The first KC-46A Pegasus aircraft arrived at Tinker Air Force Base on Thursday to receive its initial Maintenance C Check. The aircraft was flown by an aircrew with the 10th Flight Test Squadron, an Air Force Reserve Command unit assigned to the 413th Flight Test Group.

“It is an extremely exciting and satisfying day for all of the members of the KC-46 flight within the 10th FLTS,” said Lt. Col. Jerreme Camper, 10th FLTS KC-46 flight commander. “We started planning for this day a little over four years ago and are so thankful for all of the people who helped us create a KC-46 flight from scratch within the 10th FLTS. Securing new positions and training obstacles were only a few of the many obstacles we had to overcome.”

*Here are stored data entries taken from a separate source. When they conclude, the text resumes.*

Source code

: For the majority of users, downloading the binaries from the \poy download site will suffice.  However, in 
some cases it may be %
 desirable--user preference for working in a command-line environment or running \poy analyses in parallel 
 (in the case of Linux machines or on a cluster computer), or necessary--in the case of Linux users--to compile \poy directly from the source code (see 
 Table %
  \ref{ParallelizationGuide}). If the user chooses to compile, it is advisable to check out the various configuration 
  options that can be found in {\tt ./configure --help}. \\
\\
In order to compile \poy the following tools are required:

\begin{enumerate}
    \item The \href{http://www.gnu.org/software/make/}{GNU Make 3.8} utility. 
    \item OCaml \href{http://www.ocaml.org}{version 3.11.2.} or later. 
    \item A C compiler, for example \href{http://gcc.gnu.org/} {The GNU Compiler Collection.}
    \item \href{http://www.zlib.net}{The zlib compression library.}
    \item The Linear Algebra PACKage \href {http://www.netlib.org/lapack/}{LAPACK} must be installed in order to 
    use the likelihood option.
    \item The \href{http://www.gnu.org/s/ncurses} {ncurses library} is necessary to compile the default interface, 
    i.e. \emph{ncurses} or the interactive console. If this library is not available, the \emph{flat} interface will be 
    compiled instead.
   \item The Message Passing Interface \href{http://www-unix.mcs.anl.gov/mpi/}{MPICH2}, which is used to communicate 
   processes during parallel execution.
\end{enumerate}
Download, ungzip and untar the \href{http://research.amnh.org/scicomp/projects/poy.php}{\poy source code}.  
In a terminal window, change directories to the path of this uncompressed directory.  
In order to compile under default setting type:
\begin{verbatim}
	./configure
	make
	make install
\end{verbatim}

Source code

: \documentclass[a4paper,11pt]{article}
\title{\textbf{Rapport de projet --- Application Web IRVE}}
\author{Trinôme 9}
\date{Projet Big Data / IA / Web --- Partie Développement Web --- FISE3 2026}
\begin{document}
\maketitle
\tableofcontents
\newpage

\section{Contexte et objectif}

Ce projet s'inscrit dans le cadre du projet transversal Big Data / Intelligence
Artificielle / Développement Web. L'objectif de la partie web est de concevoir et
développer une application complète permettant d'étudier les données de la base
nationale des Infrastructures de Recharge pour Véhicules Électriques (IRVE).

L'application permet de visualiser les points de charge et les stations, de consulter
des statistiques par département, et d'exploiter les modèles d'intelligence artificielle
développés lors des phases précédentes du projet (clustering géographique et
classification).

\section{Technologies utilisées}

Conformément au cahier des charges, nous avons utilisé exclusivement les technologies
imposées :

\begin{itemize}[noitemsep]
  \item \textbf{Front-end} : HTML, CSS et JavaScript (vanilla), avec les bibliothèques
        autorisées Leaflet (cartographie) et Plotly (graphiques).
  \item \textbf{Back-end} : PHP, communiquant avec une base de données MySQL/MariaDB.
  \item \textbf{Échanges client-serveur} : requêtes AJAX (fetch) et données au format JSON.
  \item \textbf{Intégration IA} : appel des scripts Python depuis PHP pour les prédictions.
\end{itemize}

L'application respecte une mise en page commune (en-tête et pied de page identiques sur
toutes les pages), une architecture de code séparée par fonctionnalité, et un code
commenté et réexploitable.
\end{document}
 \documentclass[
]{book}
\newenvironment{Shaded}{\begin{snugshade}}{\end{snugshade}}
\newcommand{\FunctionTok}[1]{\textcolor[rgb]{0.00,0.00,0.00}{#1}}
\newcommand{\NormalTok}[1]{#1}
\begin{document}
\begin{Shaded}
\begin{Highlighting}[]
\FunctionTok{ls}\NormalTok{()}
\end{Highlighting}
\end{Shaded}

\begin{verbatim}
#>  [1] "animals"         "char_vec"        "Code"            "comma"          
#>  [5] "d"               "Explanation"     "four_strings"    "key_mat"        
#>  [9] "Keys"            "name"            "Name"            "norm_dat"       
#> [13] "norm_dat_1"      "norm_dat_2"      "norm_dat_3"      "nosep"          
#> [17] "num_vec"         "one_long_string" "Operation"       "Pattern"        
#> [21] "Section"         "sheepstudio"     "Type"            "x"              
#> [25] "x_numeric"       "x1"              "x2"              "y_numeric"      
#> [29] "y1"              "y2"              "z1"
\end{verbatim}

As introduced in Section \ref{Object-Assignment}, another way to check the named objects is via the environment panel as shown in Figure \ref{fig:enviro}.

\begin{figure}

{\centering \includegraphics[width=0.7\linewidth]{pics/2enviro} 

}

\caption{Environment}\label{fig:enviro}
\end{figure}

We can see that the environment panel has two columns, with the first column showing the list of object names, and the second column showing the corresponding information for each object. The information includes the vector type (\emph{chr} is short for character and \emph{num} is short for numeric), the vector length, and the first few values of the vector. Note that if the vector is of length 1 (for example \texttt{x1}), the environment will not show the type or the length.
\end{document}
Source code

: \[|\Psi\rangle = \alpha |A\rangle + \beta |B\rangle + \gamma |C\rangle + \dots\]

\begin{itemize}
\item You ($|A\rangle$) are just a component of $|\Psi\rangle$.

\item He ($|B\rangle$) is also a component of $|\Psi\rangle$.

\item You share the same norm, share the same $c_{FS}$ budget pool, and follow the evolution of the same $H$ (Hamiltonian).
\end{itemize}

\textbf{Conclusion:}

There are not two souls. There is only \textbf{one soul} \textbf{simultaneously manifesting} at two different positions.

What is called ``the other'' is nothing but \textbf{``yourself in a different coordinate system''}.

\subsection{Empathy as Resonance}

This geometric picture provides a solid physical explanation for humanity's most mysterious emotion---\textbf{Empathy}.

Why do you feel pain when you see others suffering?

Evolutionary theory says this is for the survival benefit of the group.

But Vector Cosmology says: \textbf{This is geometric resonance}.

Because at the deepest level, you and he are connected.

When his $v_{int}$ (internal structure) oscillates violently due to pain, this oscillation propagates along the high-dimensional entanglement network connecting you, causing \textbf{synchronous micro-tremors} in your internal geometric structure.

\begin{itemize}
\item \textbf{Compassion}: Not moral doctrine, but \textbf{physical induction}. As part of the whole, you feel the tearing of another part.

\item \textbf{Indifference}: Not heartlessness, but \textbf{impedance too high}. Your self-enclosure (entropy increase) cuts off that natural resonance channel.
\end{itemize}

Col. Greg Lowe, 76th AMXG commander, said the workforce is excited to get started on it.

“It’s an amazing day,” he said. “It’s a unique thing in the Air Force to have a new weapon system come online.”

Lowe said while it’s the start of a new chapter for Tinker, it is also just another day in the Oklahoma City Air Logistics Complex’s long history of performing world-class maintenance for nearly 80 years.

“This base, and this community, is a central hub for airpower for the United States,” he said. “In one sense, it’s just another day, but for the men and women who will work on the KC-46 here at Tinker it is absolutely a groundbreaking day.”

The KC-46 fleet is the first in Air Force history to use Federal Aviation Administration techniques. That means every two years the aircraft will come to Tinker for an overhaul to keep in line with those maintenance practices.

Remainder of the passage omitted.